Phase two of the Caisse's plan would include D'Estimauville and phase three would expand the network to Lebourgneuf.

30 km of reserved bus lanes

CDPQ Infra's proposal also includes a 30-kilometre network of rapid bus service, also known as SRB, as well as an additional 30 kilometres of reserved bus lanes and high-frequency buses.

Jean-Marc Arbaud called the CDPQ Infra project a "vision."
CDPQ Infra president Jean-Marc Arbaud called the project a 'vision.' (Israel Tanguay/Radio-Canada)

The company says it's important to avoid increasing the flow of vehicles at peak times, and in the long term, having an "efficient and fast" connection between the city centres of Quebec City and Lévis.
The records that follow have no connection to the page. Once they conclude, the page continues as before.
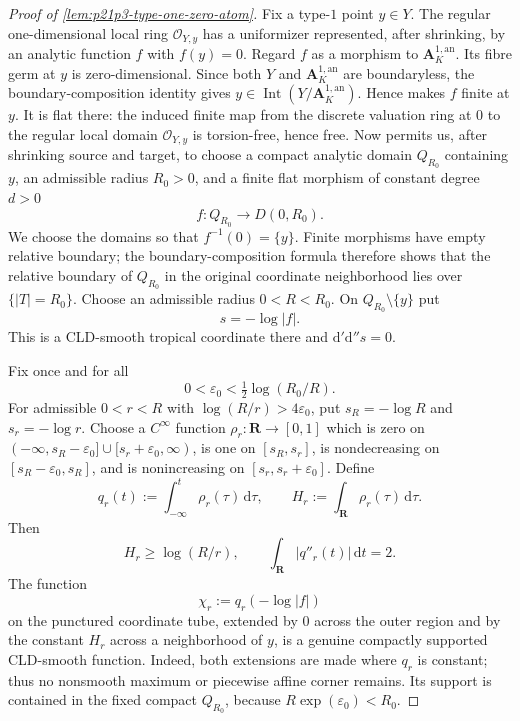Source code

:\begin{proof}[Proof of \cref{lem:p21p3-type-one-zero-atom}]
Fix a type-$1$ point $y\in Y$.  The regular one-dimensional local ring
\(\mathcal O_{Y,y}\) has a uniformizer represented, after shrinking, by
an analytic function \(f\) with \(f(y)=0\).  Regard \(f\) as a morphism to
\(\mathbf A^{1,\mathrm{an}}_K\).  Its fibre germ at \(y\) is
zero-dimensional.  Since both \(Y\) and \(\mathbf A^{1,\mathrm{an}}_K\)
are boundaryless, the boundary-composition identity
\cite[(11.4.1.3)]{CLD25} gives
\(y\in\operatorname{Int}(Y/\mathbf A^{1,\mathrm{an}}_K)\).  Hence
\cite[Lemma~11.6.5(a)]{CLD25} makes \(f\) finite at \(y\).  It is flat
there: the induced finite map from the discrete valuation ring at \(0\)
to the regular local domain \(\mathcal O_{Y,y}\) is torsion-free, hence
free.  Now \cite[\S11.6.3]{CLD25} permits us, after shrinking source and
target, to choose a compact analytic domain \(Q_{R_0}\) containing \(y\),
an admissible radius \(R_0>0\), and a finite flat morphism of constant
degree \(d>0\)
\[
             f:Q_{R_0}\longrightarrow D(0,R_0).
\]
We choose the domains so that \(f^{-1}(0)=\{y\}\).  Finite morphisms have
empty relative boundary; the boundary-composition formula
\cite[(11.4.1.3)]{CLD25} therefore shows that the relative boundary of
\(Q_{R_0}\) in the original coordinate neighborhood lies over
\(\{|T|=R_0\}\).  Choose an admissible radius \(0<R<R_0\).
On $Q_{R_0}\setminus\{y\}$ put
\[
                         s=-\log|f|.
\]
This is a CLD-smooth tropical coordinate there and
$\mathrm d'\mathrm d''s=0$.

Fix once and for all
\[
 0<\varepsilon_0<
 \tfrac12\log(R_0/R).
\]
For admissible $0<r<R$ with \(\log(R/r)>4\varepsilon_0\), put
$s_R=-\log R$ and $s_r=-\log r$.
Choose a $C^\infty$ function
\(\rho_r:\mathbf R\to[0,1]\) which is zero on
\((-\infty,s_R-\varepsilon_0]\cup[s_r+\varepsilon_0,\infty)\), is one
on \([s_R,s_r]\), is nondecreasing on
\([s_R-\varepsilon_0,s_R]\), and is nonincreasing on
\([s_r,s_r+\varepsilon_0]\).  Define
\[
 q_r(t):=\int_{-\infty}^{t}\rho_r(\tau)\,\mathrm d\tau,
 \qquad
 H_r:=\int_{\mathbf R}\rho_r(\tau)\,\mathrm d\tau .
\]
Then
\begin{equation}
\label{eq:p21p3-radial-tent-data}
 H_r\geq \log(R/r),
 \qquad
 \int_{\mathbf R}|q''_r(t)|\,\mathrm dt=2.
\end{equation}
The function
\[
 \chi_r:=q_r(-\log|f|)
\]
on the punctured coordinate tube, extended by $0$ across the outer region
and by the constant \(H_r\) across a neighborhood of
$y$, is a genuine compactly supported CLD-smooth function.  Indeed, both
extensions are made where \(q_r\) is constant; thus no
nonsmooth maximum or piecewise affine corner remains.
Its support is contained in the fixed compact \(Q_{R_0}\), because
\(R\exp(\varepsilon_0)<R_0\).


\end{proof}
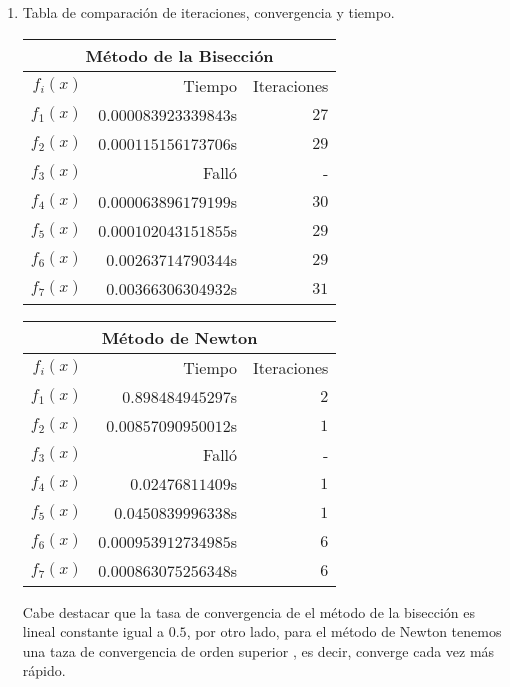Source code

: \documentclass[spanish, fleqn]{article}
\begin{document}
\begin{enumerate}
		\item
			Tabla de comparación de iteraciones, convergencia y tiempo.
			\begin{center}
				\begin{tabular}{|r|r|r|}
					\hline
					\multicolumn{3}{|c|}{\textbf{Método de la Bisección}}\\
					\hline
					$f_i(x)$ & Tiempo & Iteraciones\\
					\hline
					$f_1(x)$ & $0.000083923339843$s	&	$27$	\\
					\hline
					$f_2(x)$ & $0.000115156173706$s	&	$29$	\\
					\hline
					$f_3(x)$ & Falló &	-	\\
					\hline
					$f_4(x)$ & $0.000063896179199$s &	$30$	\\
					\hline
					$f_5(x)$ & $0.000102043151855$s &	$29$	\\
					\hline
					$f_6(x)$ & $0.00263714790344$s &	$29$	\\
					\hline
					$f_7(x)$ & $0.00366306304932$s &	$31$	\\
					\hline
				\end{tabular}
				\qquad
				\begin{tabular}{|r|r|r|}
					\hline
					\multicolumn{3}{|c|}{\textbf{Método de Newton}}\\
					\hline
					$f_i(x)$ & Tiempo & Iteraciones \\
					\hline
					$f_1(x)$ & $0.898484945297$s &	$2$ \\
					\hline
					$f_2(x)$ & $0.00857090950012$s &	$1$ \\
					\hline
					$f_3(x)$ & Falló &	-	\\
					\hline
					$f_4(x)$ & $0.02476811409$s &	$1$	\\
					\hline
					$f_5(x)$ & $0.0450839996338$s &	$1$	\\
					\hline
					$f_6(x)$ & $0.000953912734985$s &	$6$	\\
					\hline
					$f_7(x)$ & $0.000863075256348$s &	$6$	\\
					\hline
				\end{tabular}
			\end{center}
			Cabe destacar que la tasa de convergencia de el método de la 
			bisección es lineal constante igual a $0.5$, por otro lado, para el
			método de Newton tenemos una taza de convergencia de orden superior
			, es decir, converge cada vez más rápido.
	\end{enumerate}
\end{document}
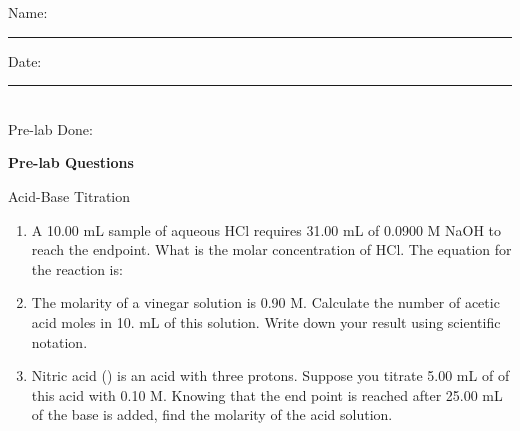 \documentclass[main.tex]{subfiles}
\begin{document}
\restoregeometry







\begin{multicols}{2}
\begin{tcolorbox}[enhanced jigsaw,breakable,size=title,
colback=mybrown!05,colframe=black,fonttitle=\bfseries,
title=STUDENT INFO,pad at break=1mm, break at=15cm/0pt ]
\vspace{0.2cm}
\noindent Name: \rule{5cm}{0.4pt}Date:\rule{1cm}{0.4pt}\\
Pre-lab Done: \quad
\end{tcolorbox}
\end{multicols}
\hfill
\vspace{0.2cm}
\begin{center}
{\large \bfseries 
Pre-lab Questions 
\par
\Huge
Acid-Base Titration
\\[5pt] \par}
\vspace{0.2cm}
\end{center}
\par
\noindent
\uline{  \hfill \normalsize \hfill       }

\begin{enumerate}
\item A 10.00 mL sample of aqueous HCl requires 31.00 mL of 0.0900 M NaOH to reach the endpoint. What is the molar concentration of HCl. The equation for the reaction is:\\
\begin{center}\end{center}\vspace{3cm}
\item The molarity of a vinegar solution is 0.90 M. Calculate the number of acetic acid moles in 10. mL of this solution. Write down your result using scientific notation.\vspace{4cm}

\item  Nitric acid () is an acid with three protons. Suppose you titrate 5.00 mL of of this acid with  0.10 M. Knowing that the end point is reached after 25.00 mL of the base is added, find the molarity of the acid solution.\vspace{4cm}




\end{enumerate}
\end{document}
Jean-Marc Arbaud, president and director of CDPQ Infra, says this is the best network to address all the transport issues in the region.

The buses will be available 20 hours a day, seven days a week.

'Finally feel like we're in a modern city'

Quebec City Mayor Bruno Marchand was happy with the announcement and is focused on building up the city's infrastructure, even if the city isn't managing the project.

"I just only care about one thing … being able to find solutions," said Marchand.

Mayor Bruno Marchand says it's important to get ahead of the city's transit issues.
Mayor Bruno Marchand says it's important to get ahead of the city's transit issues. (Olivier Lemieux/Radio-Canada)

Jason Ortmann, who lives in the city's central Limoilou district, says the proposed tramway would pretty much fly past his door.

He sees this announcement as a positive one, bringing Quebec City closer to larger urban centres such as those in Europe with affordable and reliable public transit options.

"You can just zip through the city and get to where you're going," said Ortmann.

"I just need to go to the stop and I know it's coming. So that's a huge improvement.… It's going to finally feel like we're in a modern city."

Having followed the tramway saga for years, he says this project is "way overdue." But he's concerned the government could still press pause on the plans.

"Are they going to say, well, let's wait another while and cause prices to hike even further?" he said.

3rd link would only shift congestion, reports Caisse

The report recommends structuring public transport between Quebec City and Lévis "via the existing bridges," instead of adding a much discussed third link for cars to the South Shore. It says a third link for cars would offer "no ultimate benefit in terms of mobility."

Studying six transit corridors covering 25 kilometres along the St. Lawrence River, the CDPQ concluded that the benefits of such a link would be limited during rush hour and would simply result in a "shift in congestion."

"The actual time-saving on the existing bridges would be limited, averaging five minutes, and would ultimately result in a significant increase in congestion on the road network in the Quebec City area," the report states.

Feds open to financing part of project

Jean-Yves Duclos, minister of public services and procurement, said Wednesday that the Quebec City region is the "only city of comparable size that does not yet have modern public transit."

"It obviously gives us reasons to move faster to fund modern public transport in the Quebec City region," said Duclos.

Last month, the federal government reached a deal with Canadian National Railway (CN) to acquire the historic Quebec Bridge.

Duclos said he would accept a request for financing the tramway project, if asked, noting that the government was prepared from the start to finance up to 40 per cent.

"We've been here since 2018, and we were here when Mr. Couillard and Mr. Labeaume announced the project six years ago," said Duclos, referring to the former premier and Quebec City mayor.